In many of these ways, Andrei serves as a foil to Pierre, and will continue to do so. He confronts the same conflict: he yearns for the glory of battle, but has realized its moral depravity. Where Pierre attempts to find meaning by turning to the world around him, Andrei wishes to cut himself off, to live within his own private world, unconcerned with the good of anyone else. Essentially, they are both spiritual wanderers, and each attempts to find the same goal (spiritual fulfillment) through different paths. Tracing their attempts provides perhaps the most dominant philosophical and emotional center of the expansive work. In the end, these two emphasize as much as any other character Tolstoy's interest in psychological contradictions and complications. Most of his characters transcend allegory or caricature, but these two in particular are full of difficult elements that are impossible to rectify unless we accept them as full, real human beings.

Tolstoy was very frank about the violence and terror of battle in Volume I. In Volume II, he explores the psychological and physical consequences of war using the same gritty, medical realism. The most potent examples of are the starving soldiers in Denisov’s regiment, so desperate that they knowingly eat poisonous roots, and the revolting, typhus-ridden hospital. Likewise, Denisov's crime is not viewed as a crime because his mind has been so ruined by starvation. To say "war changes people" is a cliche except that it's full of difficult, painful truths, some of which Tolstoy explores here.

However, the repercussions of war are not limited to physical suffering. Through Andrei Bolkonsky’s new disillusionment with war, Tolstoy demonstrates how violence and, in Andrei’s case, a near-death experience can crush a man’s dreams. For Andrei, this change is not entirely negative – his personality softens considerably, and although he is more retiring than before, he is also more considerate and dedicates himself to his child rather than his own glory.

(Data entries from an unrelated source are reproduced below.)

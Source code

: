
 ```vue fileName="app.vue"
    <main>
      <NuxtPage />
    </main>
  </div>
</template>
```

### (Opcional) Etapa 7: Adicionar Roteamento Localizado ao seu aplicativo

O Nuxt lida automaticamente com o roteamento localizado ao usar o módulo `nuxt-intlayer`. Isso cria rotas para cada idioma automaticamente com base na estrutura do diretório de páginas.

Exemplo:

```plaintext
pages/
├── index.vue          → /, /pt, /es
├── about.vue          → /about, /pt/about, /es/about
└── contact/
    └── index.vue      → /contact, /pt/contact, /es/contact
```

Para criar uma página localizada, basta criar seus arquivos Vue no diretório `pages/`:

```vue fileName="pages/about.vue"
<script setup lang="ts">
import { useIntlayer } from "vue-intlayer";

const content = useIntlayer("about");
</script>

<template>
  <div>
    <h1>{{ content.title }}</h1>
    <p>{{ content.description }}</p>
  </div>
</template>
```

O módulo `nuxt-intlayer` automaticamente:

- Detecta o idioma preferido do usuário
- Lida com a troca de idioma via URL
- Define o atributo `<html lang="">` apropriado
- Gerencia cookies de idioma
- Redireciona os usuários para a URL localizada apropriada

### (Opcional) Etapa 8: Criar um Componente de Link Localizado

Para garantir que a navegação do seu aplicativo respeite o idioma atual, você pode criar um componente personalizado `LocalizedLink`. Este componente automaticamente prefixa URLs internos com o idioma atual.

This section highlights contrast. There are stark differences between Andrei’s new personality and his old one; between the awkward, uncertain Pierre and Bazdeev’s confident composure; and between the horror of the hospital and the Pavlogradsky camp in Poland and the opulent ceremonies in Tilsit. The vast scope of the novel allows Tolstoy to portray vastly different characters, from the dregs of the battlefield to the highest reaches of Petersburg society, all the way to the rulers of Russia and France. The contrasts in the story demonstrate the potential for characters (and society) to change over the course of the novel, and the potential for any and every man, from the highest to lowest, to impact history.